Using Toolbelt instead of Jetpack on WordPress

A screenshot of the Toolbelt plugin in the WordPress plugin directory

A couple of weeks ago, I stopped using the Jetpack plugin for WordPress, and switched to Toolbelt instead.

Jetpack is one of the most popular WordPress plugins and is developed by Automattic, so ditching it has been a big step. Here’s my thinking behind my decision.

What’s wrong with Jetpack?

Jetpack is a big plugin.

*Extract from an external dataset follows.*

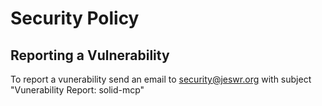 # Security Policy

## Reporting a Vulnerability

To report a vunerability send an email to [security@jeswr.org](security@jeswr.org) with subject "Vunerability Report: solid-mcp"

This is because it does a lot of things, but it can add some big overheads to your WordPress install. Whilst more recently some features have been made available as individual plugins (such as Jetpack Security), many still use the large monolithic plugin.

It relies on services provided by, so there’s background web traffic going there. That can have an impact on your web site’s privacy policy, especially across international boundaries. And Automattic has been in talks with OpenAI and MidJourney about using content from and Tumblr to train AI models. Whilst there’s an opt-out, this really should have been opt-in. My content is licensed under Creative Commons, and I doubt these models respect licensing.

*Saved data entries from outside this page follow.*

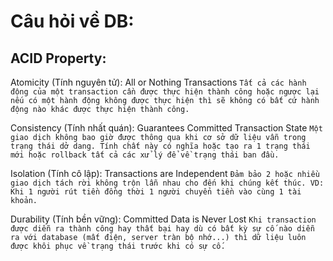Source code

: # Câu hỏi về DB:

## ACID Property:
Atomicity (Tính nguyên tử): All or Nothing Transactions
`Tất cả các hành động của một transaction cần được thực hiện thành công hoặc ngược lại nếu có một hành động không được thực hiện thì sẽ không có bất cứ hành động nào khác được thực hiện thành công.`

Consistency (Tính nhất quán): Guarantees Committed Transaction State
`Một giao dịch không bao giờ được thông qua khi cơ sở dữ liệu vẫn trong trạng thái dở dang. Tính chất này có nghĩa hoặc tạo ra 1 trạng thái mới hoặc rollback tất cả các xử lý để về trạng thái ban đầu.`

Isolation (Tính cô lập): Transactions are Independent
`Đảm bảo 2 hoặc nhiều giao dịch tách rời không trộn lẫn nhau cho đến khi chúng kết thúc. VD: Khi 1 người rút tiền đồng thời 1 người chuyển tiền vào cùng 1 tài khoản.`

Durability (Tính bền vững): Committed Data is Never Lost
`Khi transaction được diễn ra thành công hay thất bại hay dù có bất kỳ sự cố nào diễn ra với database (mất điện, server tràn bộ nhớ...) thì dữ liệu luôn được khôi phục về trạng thái trước khi có sự cố.`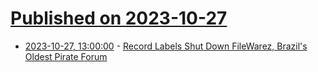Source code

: # [Published on 2023-10-27](index.md)

* [2023-10-27, 13:00:00](https://yro.slashdot.org/story/23/10/27/0035239/record-labels-shut-down-filewarez-brazils-oldest-pirate-forum?utm_source=rss1.0mainlinkanon&utm_medium=feed) - [Record Labels Shut Down FileWarez, Brazil's Oldest Pirate Forum](https://yro.slashdot.org/story/23/10/27/0035239/record-labels-shut-down-filewarez-brazils-oldest-pirate-forum?utm_source=rss1.0mainlinkanon&utm_medium=feed)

I’m also not keen on how Jetpack inserts adverts for its premium services into my WordPress install.

More disconcertingly, there’s been a recent incident of transphobia that involved a Tumblr user and Matt Mullenweg, Automattic’s CEO. It’s somewhat reminiscent of the Twitter Joke Trial, where an amusing but poorly thought out post got the user into trouble, and Matt waded in. I’ve generally been a supporter of Matt but this incident made me decidedly uneasy. I’m a member of the LGBTQ+ community and try to be a good ally to my trans friends, and I don’t want to support a company which is hostile to trans people.

What is Toolbelt?

Toolbelt is essentially a replacement for Jetpack. Like Jetpack, it offers a wide range of features in a modular way. By default, they’re all switched off, so you just need to enable the ones you want. There’s some overlap with Jetpack, but Toolbelt offers some additional features that Jetpack doesn’t have.

Toolbelt is much more lightweight; since installing it, my WordPress installation feels faster. I haven’t been able to quantify improvements, but pages should load quicker. Hopefully, WordPress will use less server resources too now. It does mean that some things look a little different, as I’m using Toolbelt’s social sharing icons and related posts, rather than those from Jetpack.

For the time being, this means new posts won’t be automatically shared to my Mastodon profile (and occasionally LinkedIn) until I install a different plugin to enable this. And I am currently still using Akismet for spam protection, although Toolbelt offers a comment spam module.

The only major caveat to Toolbelt is that it’s not currently in active development, although it says it has been tested with current versions of WordPress (at time of writing). Maybe it’ll get renewed attention.

WordPress backups with UpdraftPlus

A meme featuring Anakin and Padme from the Star Wars films. Anakin is saying 'I've reinstated my WordPress install after everything got wiped' and Padme says 'so you've got backups now right?'

It’s a little while until World Backup Day on the 31st March, but I’ve set up UpdraftPlus to create automatic backups of my WordPress installation to my Dropbox account.

It’s a straightforward plugin to set up. You install it from the WordPress plugin directory, select your cloud storage provider, choose what you want to backup, and then run it. If it all goes well, you can then set a schedule for automated backups.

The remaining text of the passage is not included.